Se il costo del lavoro pesa in Rai il 36% e a Sky appena il 7% – Il mantra renziano vorrebbe entrare nelle sedi della Rai, ma non per imporre il proprio pensiero, ma per abbattere vecchie logiche che da decenni la fanno da padrone nella tv pubblica. Rottamare è l’imperativo categorico di Matteo Renzi e non sembra intimorito neanche dalle resistenze che sta incontrando sulla sua strada. Però il Presidente del consiglio tiene a specificare come l’azione dell’esecutivo non è finalizzata a semplici tagli (“nessuno ha chiesto tagli a programmi e a contenuti Rai”), ma si cercherebbe di razionalizzare gli sprechi. E a ben guardare mamma Rai sa bene come sperperare il denaro. Dalla lussuosa sede fatta costruire a Firenze dal democristiano Ettore Bernabei, dove oggi lavorano appena 132 persone, fino alla doppia sede regionale in Sardegna (con una base a Cagliari e una a Sassari). Ma non finisce qua, perché le trasferte vengono pagate a peso d’oro ai vari funzionari romani e abbondano le sedi all’estero, sono addirittura undici, e i compensi milionari ai cosiddetti big non possono passare in secondo piano. Se il costo del lavoro pesa per il 36% in Rai e solo per il 7% in una tv privata e all’avanguardia come Sky, vuol dire che c’è qualcosa che non va. Ci sono sprechi enormi, una zavorra in grado di impedire lo sviluppo di un’offerta comunicativa veramente competitiva.

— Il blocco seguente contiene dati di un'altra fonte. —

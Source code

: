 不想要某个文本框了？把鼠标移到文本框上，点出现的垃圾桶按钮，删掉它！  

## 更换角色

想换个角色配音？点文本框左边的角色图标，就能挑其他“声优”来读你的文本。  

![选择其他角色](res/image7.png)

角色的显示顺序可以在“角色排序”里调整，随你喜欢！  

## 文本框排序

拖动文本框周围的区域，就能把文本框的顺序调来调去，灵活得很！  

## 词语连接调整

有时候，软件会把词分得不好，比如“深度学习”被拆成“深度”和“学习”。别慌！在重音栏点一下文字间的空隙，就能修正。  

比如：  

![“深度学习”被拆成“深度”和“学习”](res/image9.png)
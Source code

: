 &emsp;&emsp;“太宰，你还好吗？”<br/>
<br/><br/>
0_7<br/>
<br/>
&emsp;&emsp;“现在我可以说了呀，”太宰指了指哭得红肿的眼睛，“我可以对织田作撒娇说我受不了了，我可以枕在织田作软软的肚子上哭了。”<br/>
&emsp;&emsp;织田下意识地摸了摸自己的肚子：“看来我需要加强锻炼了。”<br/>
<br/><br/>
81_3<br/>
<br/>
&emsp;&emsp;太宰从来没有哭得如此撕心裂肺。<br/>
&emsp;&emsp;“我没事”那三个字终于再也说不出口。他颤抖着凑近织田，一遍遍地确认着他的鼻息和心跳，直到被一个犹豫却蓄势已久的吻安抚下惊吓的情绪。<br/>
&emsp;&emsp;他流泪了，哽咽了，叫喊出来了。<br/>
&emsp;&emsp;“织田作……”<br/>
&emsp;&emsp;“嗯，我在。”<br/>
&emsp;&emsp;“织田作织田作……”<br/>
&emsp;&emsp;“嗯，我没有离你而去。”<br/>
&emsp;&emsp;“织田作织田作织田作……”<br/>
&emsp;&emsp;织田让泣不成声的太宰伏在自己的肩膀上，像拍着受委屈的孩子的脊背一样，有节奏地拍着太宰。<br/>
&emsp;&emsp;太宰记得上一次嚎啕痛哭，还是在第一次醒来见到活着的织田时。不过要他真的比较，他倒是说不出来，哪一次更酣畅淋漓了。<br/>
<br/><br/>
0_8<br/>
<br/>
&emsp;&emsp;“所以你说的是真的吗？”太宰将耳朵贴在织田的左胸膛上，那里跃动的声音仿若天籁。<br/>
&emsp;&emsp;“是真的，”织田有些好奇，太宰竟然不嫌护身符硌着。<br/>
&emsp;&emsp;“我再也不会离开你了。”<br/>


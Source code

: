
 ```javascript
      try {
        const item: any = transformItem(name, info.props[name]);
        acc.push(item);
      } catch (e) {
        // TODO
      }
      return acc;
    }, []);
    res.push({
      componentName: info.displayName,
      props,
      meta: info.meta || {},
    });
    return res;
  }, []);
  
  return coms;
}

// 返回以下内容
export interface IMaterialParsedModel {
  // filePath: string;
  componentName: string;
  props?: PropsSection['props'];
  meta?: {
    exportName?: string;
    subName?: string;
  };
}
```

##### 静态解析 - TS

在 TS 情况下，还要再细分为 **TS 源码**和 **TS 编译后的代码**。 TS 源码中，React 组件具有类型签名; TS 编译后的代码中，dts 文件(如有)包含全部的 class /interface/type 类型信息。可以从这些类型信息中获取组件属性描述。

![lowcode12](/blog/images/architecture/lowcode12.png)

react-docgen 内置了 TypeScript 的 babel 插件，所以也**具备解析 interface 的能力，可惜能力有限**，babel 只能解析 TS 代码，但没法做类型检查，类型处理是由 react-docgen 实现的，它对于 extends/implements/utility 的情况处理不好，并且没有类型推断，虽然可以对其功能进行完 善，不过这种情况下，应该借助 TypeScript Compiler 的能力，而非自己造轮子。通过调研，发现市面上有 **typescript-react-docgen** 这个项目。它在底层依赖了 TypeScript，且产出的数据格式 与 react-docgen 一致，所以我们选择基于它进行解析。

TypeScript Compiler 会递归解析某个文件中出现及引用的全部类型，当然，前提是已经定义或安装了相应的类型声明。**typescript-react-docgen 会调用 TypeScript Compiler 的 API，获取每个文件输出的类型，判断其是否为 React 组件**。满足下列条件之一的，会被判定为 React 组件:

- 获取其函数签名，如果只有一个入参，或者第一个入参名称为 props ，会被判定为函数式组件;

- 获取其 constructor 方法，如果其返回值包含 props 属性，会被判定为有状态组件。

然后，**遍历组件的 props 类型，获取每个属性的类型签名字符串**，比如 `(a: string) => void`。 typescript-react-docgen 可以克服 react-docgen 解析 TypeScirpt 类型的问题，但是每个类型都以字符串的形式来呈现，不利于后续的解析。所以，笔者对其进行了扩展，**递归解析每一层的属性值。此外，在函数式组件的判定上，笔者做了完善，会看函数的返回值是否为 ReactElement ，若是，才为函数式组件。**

Renzi e l’Usigrai vogliono la stessa cosa? – Porre la politica fuori dalla Rai e seguire il modello Sky. È questo l’obiettivo dell’Usigrai e anche di Matteo Renzi. Il problema è che entrambi partono da visioni della realtà differenti e ancora non c’è una proposta concreta da parte del governo. Tutto ciò, inevitabilmente, agita le acque e rende l’orizzonte nebbioso. Il Presidente del consiglio vorrebbe “una nuova Rai entro un anno” e il sindacato dell’azienda lancia il guanto di sfida proponendo i punti da cui ripartire (rinnovo della concessione nel 2014, rottamazione dei partiti e dei governi dal controllo della Rai, lotta all’evasione, canone sociale e riorganizzazione aziendale). È necessario, però, trovare un punto di equilibrio e così, come annunciato dal viceministro alle comunicazioni Giacomelli, il governo vuole anticipare a quest’anno il rinnovo della convenzione, che permetterebbe di cambiare la governance e mettere in un angolo la legge Gasparri. Una mossa che spiazzerebbe gli attuali vertici Rai e rischia di dividere il fronte dello sciopero per la prossima settimana. Dentro la redazione del tg3, infatti, ci sarebbero le prime defezioni. Renzi gongola, sa bene che questo sciopero non farà altro che accrescere la sua popolarità e nel frattempo si augura di vedere in Rai un piano editoriale e industriale che scardini l’azienda dall’attuale immobilismo.